6. Pour contester l'appréciation faite de sa situation par la commission de médiation du département des Alpes-Maritimes, Mme D soutient que le logement qu'elle occupe depuis le mois de juin 2020 est insalubre et indécent. Au soutien de ses allégations, la requérante produit un procès-verbal de constat établi le 18 octobre 2021 par Me Michael Sebrier, huissier de justice, un courrier en date du 21 avril 2021 de Foncia Nice, syndic de sa résidence, et une attestation en date du 19 avril 2021 établie par la société Net-Ticides située 41 avenue Denis Séméria à Nice. Il ressort de ces documents que l'appartement occupé par Mme D se compose d'une chambre, d'un séjour, d'un espace cuisine aménagé, d'une salle de bains et d'un cabinet de toilette indépendant et que la cuisine et la salle de bains ne disposent pas de fenêtre donnant sur l'extérieur mais sont équipées d'une VMC. Par ailleurs, les fenêtres qui équipent la chambre et le séjour sont au niveau d'un toit terrasse en friche, envahi d'herbes et d'arbustes. En outre, le toit terrasse sert de dépotoir pour les appartements situés au-dessus de celui de la requérante dont les occupants y jettent déchets et détritus attirant des rongeurs qui s'introduisent dans le logement de Mme D. Cependant, si la cuisine et la salle de bains ne disposent pas de fenêtre donnant sur l'extérieur, cette circonstance ne caractérise pas un état de non-décence du logement dès lors que ces espaces sont équipés de VMC permettant un renouvellement de l'air, et une aération suffisante, aucune présence d'humidité n'ayant été au demeurant constatée. En outre, si la requérante allègue la présence de rongeur, elle n'établit pas l'insalubrité de son logement par la seule production de l'attestation de la société Net-Ticides ayant constaté des excréments de souris et des documents photographiques de dispositifs anti rongeurs, en l'absence de tout rapport ou constat d'un état d'insalubrité avéré. Par suite, Mme D ne démontre pas que la commission de médiation des Alpes-Maritimes a fait de sa situation une appréciation manifestement erronée.

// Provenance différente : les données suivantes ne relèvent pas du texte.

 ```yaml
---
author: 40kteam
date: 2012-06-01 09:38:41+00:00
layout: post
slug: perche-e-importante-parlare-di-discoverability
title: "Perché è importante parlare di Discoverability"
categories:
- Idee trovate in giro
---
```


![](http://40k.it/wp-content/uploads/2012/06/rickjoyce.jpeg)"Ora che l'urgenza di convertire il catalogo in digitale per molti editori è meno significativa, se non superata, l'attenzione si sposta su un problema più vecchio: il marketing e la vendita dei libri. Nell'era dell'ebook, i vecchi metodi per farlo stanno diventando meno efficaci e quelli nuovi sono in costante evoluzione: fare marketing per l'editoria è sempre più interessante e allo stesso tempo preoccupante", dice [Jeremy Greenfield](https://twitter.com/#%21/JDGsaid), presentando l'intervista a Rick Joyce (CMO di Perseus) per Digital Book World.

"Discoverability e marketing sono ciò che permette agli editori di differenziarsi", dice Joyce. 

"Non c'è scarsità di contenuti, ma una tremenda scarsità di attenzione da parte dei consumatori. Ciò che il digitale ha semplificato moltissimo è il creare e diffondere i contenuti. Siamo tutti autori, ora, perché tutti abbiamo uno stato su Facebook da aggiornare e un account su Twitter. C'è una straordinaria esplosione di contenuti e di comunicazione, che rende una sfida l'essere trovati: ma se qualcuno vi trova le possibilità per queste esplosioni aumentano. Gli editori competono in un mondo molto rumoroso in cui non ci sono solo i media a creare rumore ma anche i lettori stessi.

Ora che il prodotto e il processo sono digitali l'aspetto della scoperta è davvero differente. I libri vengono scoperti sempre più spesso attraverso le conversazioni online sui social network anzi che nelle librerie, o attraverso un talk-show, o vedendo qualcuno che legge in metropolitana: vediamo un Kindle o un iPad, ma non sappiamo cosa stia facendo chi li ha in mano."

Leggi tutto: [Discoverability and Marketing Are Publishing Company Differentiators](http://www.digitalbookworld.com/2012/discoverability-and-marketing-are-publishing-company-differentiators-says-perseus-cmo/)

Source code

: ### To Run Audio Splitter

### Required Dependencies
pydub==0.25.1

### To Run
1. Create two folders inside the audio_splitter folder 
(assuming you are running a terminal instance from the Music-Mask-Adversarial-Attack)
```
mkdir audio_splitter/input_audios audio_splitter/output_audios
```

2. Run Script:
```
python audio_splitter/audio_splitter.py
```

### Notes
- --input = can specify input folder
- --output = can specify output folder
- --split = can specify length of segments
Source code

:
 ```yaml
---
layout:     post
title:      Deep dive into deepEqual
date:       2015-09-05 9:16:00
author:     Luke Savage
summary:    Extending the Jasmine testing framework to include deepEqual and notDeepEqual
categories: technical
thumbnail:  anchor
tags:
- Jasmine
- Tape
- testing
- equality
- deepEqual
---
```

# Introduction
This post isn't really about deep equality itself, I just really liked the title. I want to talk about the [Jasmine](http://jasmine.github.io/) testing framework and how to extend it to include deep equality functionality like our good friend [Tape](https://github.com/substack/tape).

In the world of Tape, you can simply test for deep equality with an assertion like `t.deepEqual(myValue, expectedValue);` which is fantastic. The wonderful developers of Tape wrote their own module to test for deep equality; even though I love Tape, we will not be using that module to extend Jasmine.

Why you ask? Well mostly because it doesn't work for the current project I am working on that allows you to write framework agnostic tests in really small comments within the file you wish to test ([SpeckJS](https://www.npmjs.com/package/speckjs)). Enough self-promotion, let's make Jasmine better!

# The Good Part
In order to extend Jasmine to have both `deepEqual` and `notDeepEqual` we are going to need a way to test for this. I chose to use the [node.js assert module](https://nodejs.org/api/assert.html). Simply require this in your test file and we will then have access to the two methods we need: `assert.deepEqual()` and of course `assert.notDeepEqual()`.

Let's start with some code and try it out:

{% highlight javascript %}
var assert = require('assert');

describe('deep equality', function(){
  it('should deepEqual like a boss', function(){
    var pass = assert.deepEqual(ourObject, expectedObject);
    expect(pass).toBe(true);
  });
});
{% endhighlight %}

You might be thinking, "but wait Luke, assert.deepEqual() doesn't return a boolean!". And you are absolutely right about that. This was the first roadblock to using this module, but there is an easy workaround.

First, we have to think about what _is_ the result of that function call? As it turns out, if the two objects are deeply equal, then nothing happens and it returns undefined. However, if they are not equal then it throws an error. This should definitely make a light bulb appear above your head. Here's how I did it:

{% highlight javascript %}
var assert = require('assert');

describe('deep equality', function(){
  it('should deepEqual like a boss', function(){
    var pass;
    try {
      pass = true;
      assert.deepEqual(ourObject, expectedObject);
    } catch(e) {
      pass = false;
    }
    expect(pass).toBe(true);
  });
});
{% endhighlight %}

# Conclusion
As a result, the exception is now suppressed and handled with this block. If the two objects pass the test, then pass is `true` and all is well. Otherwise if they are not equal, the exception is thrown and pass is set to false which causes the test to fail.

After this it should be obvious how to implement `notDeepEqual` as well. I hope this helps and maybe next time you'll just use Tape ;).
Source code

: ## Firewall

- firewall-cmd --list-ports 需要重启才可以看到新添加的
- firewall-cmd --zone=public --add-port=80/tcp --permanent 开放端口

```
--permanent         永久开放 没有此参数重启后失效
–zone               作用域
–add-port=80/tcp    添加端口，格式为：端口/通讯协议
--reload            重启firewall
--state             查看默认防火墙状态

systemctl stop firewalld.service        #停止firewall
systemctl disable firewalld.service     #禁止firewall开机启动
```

7. Il résulte de ce qui précède que les conclusions de Mme D aux fins d'annulation de la décision en date du 7 juillet 2021 ne peuvent qu'être rejetées ainsi que, par voie de conséquence, les conclusions aux fins d'injonction.

Sur l'application des dispositions de l'article L. 761-1 du code de justice administrative

8. Il n'y a pas lieu, dans les circonstances de l'espèce, de faire application des dispositions de l'article L. 761-1 du code de justice administrative.

D E C I D E :

Article 1er : La requête de Mme D est rejetée.

Article 2 : La présente décision sera notifiée à Mme C D, à Me Rose Mba-N.Kamagne et au ministre de la transition écologique et de la cohésion des territoires.

Copie en sera adressée au préfet des Alpes-Maritimes.

Rendu public par mise à disposition au greffe le 26 septembre 2022.

Le magistrat désigné,

signé

D. ALa greffière,

signé

P. GODEAU

La République mande et ordonne au ministre de la transition écologique et de la cohésion des territoires, en ce qui le concerne, ou à tous les commissaires de justice à ce requis en ce qui concerne les voies de droit commun, contre les parties privées, de pourvoir à l'exécution du présent jugement.